Wanita Kelahiran Semarang Jawa Tengah ini memiliki nama lengkap RINA SEPTIANINGRUM. Namun karena kelihaiannya dalam menyelesaikan berbagai masalah cinta, maka dirinya mendapat Julukan sebagai Rina Asmara. Nama ini kian melambung dan justru menjadi nama panggilannya sehari hari.

Orang mengenal Rina Asmara sebagai Parapsikolog, seorang konsultan spiritual khususnya masalah Cinta dan Rumah Tangga. Metode penyelesaian yang digunakan oleh Rina Asmara sangatlah mudah dan praktis, yakni menggunakan Ilmu Pengasihan. Tak heran bila orang orang juga mengenalnya sebagai Pakar Energi Pengasihan.

Tampilannya yang cantik nan anggun juga terkesan casual membuatnya nampak berbeda dari parapsikolog pada umumnya. Dimana seseorang dengan kemampuan spiritual yang lebih biasanya memiliki tampilan yang garang, serba hitam dan terkesan misterius.

Rina Asmara memilih tampilan yang modern karena baginya, ilmu spiritual dan supranatural bukanlah suatu hal yang menyeramkan.
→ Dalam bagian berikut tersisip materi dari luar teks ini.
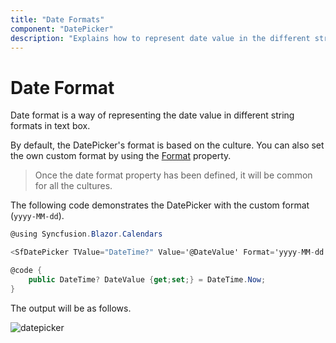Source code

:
 ```yaml
---
title: "Date Formats"
component: "DatePicker"
description: "Explains how to represent date value in the different string format in the date input to improve readability or to enter the date properly."
---
```


# Date Format

Date format is a way of representing the date value in different string formats in text box.

By default, the DatePicker's format is based on the culture. You can also set the own
custom format by using the
[Format](https://help.syncfusion.com/cr/blazor/Syncfusion.Blazor.Calendars.SfDatePicker-1.html#Syncfusion_Blazor_Calendars_SfDatePicker_1_Format)
property.

> Once the date format property has been defined, it will be common for all the cultures.

The following code demonstrates the DatePicker with the custom format (`yyyy-MM-dd`).

```csharp
@using Syncfusion.Blazor.Calendars

<SfDatePicker TValue="DateTime?" Value='@DateValue' Format='yyyy-MM-dd'></SfDatePicker>

@code {
    public DateTime? DateValue {get;set;} = DateTime.Now;
}
```

The output will be as follows.

![datepicker](./images/date_format.png)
Justru, ilmu ini adalah ilmu yang sangat fleksibel dan bisa digunakan hingga kapanpun. Pembawaan yang modern ini membuat orang tidak merasa takut untuk berkonsultasi.

Beliau membawa sebuah pemahaman yang lebih mudah dicerna dan dipahami oleh banyak orang. Bahkan orang yang masih awam dalam bidang spiritual atau supranatural sekalipun.

KELAHIRAN RINA ASMARA LANGSUNG MEMBAWA BAKAT SPIRITUAL

Kemampuan Spiritual dan Supranatural yang dia miliki saat ini ternyata sudah nampak sejak beliau kecil. Rina Asmara, bayi kecil yang hanya 7 bulan dalam kandungan sang ibu ini sungguh membuat keluarganya seperti mendapatkan anugerah. Betapa tidak?

Setelah 7 hari menghirup udara dunia, tiba tiba saja tubuh kecilnya membiru bahkan sangat sangat biru. Suhu tubunya sangat rendah dibawah suhu tubuh bayi normal bahkan jauh dibawah manusia normal. Serta merta sang ibu panik dan menangis sejadi jadinya. Tim Dokter yang menanganinya pun sudah menyerah dan menyuruh keluarga berdoa dan berpasrah.

Di tengah kepanikan ini, sang Kakek Buyut pun berkata, ”Tidak perlu khawatir, ini adalah proses awal anakmu jadi hebat! Dia tidak akan mati sekarang, karena hidupnya dinanti banyak orang. Hidupnya adalah anugerah bagi banyak orang”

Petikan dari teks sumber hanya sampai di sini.